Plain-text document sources
────
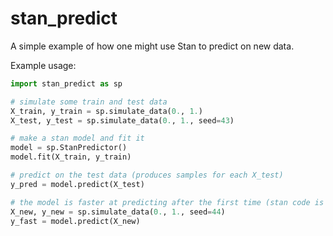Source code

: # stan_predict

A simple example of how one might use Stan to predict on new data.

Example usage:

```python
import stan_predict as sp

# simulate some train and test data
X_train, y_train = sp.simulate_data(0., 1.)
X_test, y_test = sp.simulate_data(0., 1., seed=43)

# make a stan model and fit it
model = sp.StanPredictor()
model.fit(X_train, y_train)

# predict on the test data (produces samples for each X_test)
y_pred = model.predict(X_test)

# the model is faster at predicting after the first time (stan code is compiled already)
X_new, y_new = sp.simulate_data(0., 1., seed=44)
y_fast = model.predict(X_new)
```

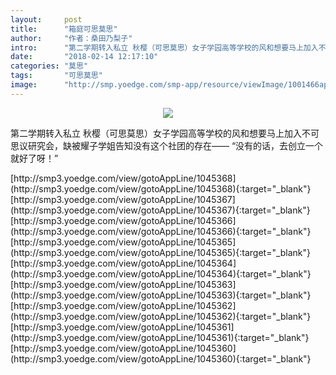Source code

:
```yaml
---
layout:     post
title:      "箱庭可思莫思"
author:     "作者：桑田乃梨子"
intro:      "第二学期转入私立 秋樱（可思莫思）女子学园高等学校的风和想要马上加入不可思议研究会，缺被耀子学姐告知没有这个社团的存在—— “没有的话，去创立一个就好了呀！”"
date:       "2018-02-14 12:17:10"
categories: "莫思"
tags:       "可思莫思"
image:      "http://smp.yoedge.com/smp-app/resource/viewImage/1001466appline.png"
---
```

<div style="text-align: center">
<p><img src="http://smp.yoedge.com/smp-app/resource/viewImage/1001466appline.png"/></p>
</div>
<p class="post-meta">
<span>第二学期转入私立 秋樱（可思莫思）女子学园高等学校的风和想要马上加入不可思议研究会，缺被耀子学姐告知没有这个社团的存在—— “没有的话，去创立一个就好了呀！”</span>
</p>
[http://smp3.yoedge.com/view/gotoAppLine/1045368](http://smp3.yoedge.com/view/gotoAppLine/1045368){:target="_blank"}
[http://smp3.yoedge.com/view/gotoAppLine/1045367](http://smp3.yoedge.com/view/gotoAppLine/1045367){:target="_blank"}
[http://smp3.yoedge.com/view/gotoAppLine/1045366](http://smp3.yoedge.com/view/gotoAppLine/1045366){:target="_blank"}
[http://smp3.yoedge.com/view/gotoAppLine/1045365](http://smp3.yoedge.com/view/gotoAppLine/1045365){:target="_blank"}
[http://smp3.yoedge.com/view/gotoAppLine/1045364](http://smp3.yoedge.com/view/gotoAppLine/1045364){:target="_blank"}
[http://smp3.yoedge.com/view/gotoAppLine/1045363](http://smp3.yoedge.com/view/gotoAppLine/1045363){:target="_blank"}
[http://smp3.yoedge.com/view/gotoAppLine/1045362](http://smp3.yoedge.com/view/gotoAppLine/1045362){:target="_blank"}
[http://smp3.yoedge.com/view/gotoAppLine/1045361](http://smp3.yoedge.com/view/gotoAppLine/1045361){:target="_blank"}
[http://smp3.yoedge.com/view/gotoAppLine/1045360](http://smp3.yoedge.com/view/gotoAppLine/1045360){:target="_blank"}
────
→ What to produce: Search the data above for the word "没有的话". Copy each line it is in.

→ Answer for the task:
intro:      "第二学期转入私立 秋樱（可思莫思）女子学园高等学校的风和想要马上加入不可思议研究会，缺被耀子学姐告知没有这个社团的存在—— “没有的话，去创立一个就好了呀！”"
<span>第二学期转入私立 秋樱（可思莫思）女子学园高等学校的风和想要马上加入不可思议研究会，缺被耀子学姐告知没有这个社团的存在—— “没有的话，去创立一个就好了呀！”</span>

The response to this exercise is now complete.